**What needs to be done**. Take the entries below and print, exactly, the stretch from the line containing "When a neurons" through the line containing "tags:: Texas, Donald", both included.

┌──

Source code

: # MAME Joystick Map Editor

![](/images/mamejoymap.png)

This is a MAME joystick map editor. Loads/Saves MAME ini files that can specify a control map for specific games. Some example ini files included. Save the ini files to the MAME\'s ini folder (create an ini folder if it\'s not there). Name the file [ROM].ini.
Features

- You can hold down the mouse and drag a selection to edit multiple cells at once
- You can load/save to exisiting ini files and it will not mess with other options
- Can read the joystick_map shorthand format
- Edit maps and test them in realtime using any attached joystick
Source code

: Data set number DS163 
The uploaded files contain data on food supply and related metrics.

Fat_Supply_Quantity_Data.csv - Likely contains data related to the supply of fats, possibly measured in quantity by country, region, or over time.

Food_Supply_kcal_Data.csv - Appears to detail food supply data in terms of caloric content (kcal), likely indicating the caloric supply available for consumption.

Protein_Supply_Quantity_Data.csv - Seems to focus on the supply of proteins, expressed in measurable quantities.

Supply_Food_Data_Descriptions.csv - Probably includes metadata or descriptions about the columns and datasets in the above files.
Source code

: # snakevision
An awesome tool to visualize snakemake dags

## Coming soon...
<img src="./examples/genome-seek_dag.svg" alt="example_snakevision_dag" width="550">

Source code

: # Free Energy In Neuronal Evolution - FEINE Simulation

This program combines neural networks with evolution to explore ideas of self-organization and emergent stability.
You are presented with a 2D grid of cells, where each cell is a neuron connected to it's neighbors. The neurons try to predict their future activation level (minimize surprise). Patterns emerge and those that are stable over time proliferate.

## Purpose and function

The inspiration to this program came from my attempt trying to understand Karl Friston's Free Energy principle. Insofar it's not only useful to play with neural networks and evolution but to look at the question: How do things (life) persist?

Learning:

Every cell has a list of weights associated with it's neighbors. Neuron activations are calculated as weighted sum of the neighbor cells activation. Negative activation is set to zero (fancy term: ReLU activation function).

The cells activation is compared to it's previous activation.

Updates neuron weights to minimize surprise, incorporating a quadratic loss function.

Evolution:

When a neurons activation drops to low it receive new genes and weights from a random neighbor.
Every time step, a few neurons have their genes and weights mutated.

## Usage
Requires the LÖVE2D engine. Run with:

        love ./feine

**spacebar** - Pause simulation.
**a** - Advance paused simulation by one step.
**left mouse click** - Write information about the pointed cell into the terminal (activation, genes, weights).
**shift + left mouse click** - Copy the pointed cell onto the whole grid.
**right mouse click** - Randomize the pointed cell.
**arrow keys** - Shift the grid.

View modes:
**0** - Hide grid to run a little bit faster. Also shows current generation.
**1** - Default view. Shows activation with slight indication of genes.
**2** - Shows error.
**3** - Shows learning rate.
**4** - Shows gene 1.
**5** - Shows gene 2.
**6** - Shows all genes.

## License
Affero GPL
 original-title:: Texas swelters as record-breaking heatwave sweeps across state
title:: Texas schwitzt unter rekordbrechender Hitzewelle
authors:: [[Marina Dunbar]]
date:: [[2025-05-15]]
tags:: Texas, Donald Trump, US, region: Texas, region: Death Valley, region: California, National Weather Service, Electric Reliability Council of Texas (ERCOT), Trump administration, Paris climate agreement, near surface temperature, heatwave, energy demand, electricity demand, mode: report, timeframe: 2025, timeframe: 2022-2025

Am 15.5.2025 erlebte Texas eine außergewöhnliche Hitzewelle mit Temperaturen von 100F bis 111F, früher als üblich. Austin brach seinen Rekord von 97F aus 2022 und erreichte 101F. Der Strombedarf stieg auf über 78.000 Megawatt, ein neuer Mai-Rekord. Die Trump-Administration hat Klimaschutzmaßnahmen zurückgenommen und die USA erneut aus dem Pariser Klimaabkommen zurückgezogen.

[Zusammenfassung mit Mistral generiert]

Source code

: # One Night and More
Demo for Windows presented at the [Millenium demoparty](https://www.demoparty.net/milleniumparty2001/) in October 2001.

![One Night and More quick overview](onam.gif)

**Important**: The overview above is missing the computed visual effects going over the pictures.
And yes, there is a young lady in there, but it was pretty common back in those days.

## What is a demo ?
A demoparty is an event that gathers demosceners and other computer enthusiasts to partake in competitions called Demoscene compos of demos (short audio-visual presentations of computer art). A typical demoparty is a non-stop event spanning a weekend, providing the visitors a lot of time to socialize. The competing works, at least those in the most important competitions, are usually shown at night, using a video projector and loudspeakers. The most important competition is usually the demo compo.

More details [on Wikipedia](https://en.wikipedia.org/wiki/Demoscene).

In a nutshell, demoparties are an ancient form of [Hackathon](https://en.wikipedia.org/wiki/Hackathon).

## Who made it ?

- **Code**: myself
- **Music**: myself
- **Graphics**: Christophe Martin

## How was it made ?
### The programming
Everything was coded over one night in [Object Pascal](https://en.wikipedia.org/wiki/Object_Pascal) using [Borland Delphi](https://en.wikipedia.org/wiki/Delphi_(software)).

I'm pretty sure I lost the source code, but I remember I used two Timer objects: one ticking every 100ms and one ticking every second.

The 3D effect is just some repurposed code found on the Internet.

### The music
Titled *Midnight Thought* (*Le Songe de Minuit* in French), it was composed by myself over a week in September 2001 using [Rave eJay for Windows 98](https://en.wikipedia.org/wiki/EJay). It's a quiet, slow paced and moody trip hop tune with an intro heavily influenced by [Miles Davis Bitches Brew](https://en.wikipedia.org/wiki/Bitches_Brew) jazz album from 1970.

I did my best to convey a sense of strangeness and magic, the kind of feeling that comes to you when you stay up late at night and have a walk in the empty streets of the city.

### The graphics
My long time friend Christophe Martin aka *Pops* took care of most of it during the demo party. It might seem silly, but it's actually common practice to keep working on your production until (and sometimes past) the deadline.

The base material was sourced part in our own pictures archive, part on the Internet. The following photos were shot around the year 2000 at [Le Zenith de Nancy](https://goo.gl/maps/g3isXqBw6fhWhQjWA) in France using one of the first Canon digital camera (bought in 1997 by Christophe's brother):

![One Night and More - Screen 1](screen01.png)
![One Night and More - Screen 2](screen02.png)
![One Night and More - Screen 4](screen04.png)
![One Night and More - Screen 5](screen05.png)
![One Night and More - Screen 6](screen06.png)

└──
┌──

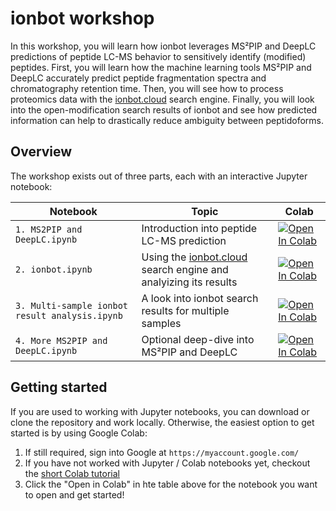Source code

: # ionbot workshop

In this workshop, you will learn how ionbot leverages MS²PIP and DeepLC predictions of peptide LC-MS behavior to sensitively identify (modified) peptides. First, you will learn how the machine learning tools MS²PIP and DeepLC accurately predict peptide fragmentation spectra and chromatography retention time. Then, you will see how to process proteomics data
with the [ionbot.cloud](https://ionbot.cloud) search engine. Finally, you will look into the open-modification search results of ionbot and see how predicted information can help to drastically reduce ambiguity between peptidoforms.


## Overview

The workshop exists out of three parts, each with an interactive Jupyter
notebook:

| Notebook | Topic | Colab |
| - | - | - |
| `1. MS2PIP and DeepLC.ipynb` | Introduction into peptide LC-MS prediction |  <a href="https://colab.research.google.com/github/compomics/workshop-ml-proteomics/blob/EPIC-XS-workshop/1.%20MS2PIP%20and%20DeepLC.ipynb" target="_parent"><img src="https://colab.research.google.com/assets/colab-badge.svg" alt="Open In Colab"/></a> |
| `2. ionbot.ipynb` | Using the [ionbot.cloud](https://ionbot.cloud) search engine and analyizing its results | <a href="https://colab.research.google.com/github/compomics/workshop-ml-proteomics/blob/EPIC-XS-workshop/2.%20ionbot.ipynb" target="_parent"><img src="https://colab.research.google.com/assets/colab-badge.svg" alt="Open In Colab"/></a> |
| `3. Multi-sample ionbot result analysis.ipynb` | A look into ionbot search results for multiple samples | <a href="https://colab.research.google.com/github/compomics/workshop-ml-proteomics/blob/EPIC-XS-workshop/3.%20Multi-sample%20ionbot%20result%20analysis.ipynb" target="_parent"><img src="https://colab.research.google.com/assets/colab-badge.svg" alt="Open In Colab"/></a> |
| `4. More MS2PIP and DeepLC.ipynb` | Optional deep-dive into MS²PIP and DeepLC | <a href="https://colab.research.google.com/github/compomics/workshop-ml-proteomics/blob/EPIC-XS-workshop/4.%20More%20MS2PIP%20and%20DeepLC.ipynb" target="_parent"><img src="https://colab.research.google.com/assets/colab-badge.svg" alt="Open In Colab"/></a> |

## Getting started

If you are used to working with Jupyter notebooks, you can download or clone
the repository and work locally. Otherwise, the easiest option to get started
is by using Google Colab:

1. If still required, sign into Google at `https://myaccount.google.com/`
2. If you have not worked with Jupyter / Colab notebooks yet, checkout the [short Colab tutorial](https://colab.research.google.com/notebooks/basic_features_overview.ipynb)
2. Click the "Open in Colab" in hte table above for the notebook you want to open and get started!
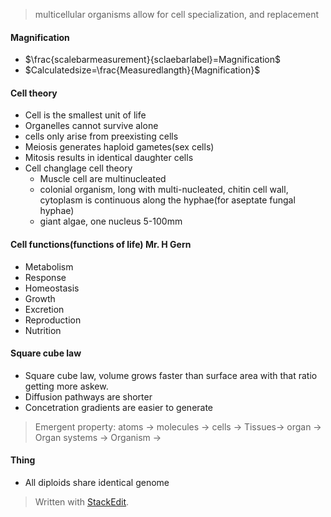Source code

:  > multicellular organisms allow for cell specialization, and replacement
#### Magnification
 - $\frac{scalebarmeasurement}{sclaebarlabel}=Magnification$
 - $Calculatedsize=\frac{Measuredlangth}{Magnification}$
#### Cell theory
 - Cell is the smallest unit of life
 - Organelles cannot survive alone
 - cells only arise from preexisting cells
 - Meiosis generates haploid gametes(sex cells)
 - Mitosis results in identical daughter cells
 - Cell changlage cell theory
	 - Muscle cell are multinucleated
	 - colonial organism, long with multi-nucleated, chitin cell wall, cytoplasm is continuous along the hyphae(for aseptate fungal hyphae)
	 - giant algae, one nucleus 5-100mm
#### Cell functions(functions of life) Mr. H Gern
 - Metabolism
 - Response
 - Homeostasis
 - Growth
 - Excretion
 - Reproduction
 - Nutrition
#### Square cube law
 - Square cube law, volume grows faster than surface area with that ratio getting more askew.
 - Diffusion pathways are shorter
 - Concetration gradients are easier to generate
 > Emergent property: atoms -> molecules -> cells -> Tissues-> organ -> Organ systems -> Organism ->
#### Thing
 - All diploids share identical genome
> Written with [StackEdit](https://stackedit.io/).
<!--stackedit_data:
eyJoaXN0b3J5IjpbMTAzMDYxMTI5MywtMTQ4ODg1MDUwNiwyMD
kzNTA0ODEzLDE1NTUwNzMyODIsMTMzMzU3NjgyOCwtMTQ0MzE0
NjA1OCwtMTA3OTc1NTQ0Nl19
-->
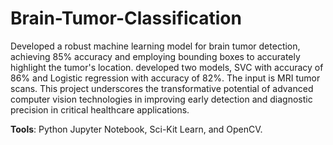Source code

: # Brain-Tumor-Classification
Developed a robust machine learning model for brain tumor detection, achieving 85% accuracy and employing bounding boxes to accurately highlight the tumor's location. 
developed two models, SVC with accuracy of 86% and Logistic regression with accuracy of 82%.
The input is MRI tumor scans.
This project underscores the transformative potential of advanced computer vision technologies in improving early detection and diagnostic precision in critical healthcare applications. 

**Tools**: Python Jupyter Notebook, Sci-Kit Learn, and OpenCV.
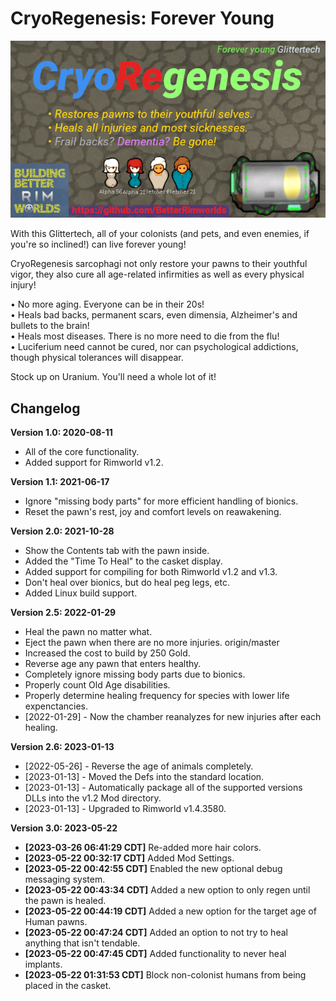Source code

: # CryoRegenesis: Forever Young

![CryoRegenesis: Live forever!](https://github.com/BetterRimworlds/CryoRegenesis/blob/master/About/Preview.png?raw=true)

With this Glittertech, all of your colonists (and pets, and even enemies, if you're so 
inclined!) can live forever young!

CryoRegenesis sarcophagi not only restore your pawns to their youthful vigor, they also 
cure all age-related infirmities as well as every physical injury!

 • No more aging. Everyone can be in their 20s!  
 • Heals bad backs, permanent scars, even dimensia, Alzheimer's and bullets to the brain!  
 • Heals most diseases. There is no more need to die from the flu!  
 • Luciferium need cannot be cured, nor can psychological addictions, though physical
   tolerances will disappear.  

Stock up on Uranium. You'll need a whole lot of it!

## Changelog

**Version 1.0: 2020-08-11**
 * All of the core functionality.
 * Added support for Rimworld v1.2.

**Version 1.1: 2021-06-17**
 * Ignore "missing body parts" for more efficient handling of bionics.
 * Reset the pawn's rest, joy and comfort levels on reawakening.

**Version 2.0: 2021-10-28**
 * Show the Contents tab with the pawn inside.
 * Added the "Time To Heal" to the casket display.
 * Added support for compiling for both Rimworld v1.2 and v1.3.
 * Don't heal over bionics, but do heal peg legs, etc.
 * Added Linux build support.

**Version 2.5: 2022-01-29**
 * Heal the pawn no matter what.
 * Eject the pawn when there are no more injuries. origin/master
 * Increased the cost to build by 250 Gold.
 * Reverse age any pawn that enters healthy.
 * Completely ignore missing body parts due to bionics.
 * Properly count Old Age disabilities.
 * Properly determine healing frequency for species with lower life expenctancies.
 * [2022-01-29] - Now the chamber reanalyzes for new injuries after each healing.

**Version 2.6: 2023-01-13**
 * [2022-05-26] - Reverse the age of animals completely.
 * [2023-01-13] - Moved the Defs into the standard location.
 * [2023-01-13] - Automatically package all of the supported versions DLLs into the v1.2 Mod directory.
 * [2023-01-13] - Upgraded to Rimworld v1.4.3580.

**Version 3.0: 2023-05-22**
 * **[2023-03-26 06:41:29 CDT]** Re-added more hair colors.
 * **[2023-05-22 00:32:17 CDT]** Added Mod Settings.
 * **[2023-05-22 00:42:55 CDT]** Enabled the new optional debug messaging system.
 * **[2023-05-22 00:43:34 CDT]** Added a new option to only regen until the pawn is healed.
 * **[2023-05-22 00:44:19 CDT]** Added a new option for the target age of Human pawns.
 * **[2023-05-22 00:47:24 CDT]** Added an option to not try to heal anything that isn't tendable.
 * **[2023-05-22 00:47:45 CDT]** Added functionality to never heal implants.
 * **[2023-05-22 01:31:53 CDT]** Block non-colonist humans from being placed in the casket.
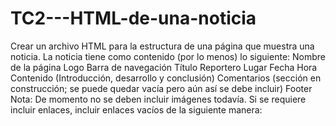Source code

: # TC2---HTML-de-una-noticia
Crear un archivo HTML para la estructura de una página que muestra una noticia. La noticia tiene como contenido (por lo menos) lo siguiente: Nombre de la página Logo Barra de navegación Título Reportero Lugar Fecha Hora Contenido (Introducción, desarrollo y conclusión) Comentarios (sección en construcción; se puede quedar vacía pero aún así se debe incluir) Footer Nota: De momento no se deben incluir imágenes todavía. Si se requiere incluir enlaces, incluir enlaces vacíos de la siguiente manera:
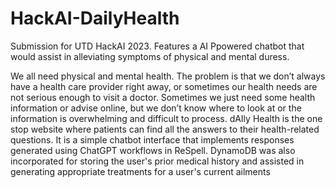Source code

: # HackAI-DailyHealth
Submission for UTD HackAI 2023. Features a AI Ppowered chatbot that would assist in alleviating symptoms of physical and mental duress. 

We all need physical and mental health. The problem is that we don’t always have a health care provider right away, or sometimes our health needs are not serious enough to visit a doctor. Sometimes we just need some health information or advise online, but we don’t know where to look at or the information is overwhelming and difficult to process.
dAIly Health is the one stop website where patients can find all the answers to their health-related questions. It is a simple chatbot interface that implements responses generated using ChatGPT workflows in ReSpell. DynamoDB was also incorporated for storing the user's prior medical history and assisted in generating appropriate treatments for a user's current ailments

└──

**Answer**.
When a neurons activation drops to low it receive new genes and weights from a random neighbor.
Every time step, a few neurons have their genes and weights mutated.

## Usage
Requires the LÖVE2D engine. Run with:

        love ./feine

**spacebar** - Pause simulation.
**a** - Advance paused simulation by one step.
**left mouse click** - Write information about the pointed cell into the terminal (activation, genes, weights).
**shift + left mouse click** - Copy the pointed cell onto the whole grid.
**right mouse click** - Randomize the pointed cell.
**arrow keys** - Shift the grid.

View modes:
**0** - Hide grid to run a little bit faster. Also shows current generation.
**1** - Default view. Shows activation with slight indication of genes.
**2** - Shows error.
**3** - Shows learning rate.
**4** - Shows gene 1.
**5** - Shows gene 2.
**6** - Shows all genes.

## License
Affero GPL
 original-title:: Texas swelters as record-breaking heatwave sweeps across state
title:: Texas schwitzt unter rekordbrechender Hitzewelle
authors:: [[Marina Dunbar]]
date:: [[2025-05-15]]
tags:: Texas, Donald Trump, US, region: Texas, region: Death Valley, region: California, National Weather Service, Electric Reliability Council of Texas (ERCOT), Trump administration, Paris climate agreement, near surface temperature, heatwave, energy demand, electricity demand, mode: report, timeframe: 2025, timeframe: 2022-2025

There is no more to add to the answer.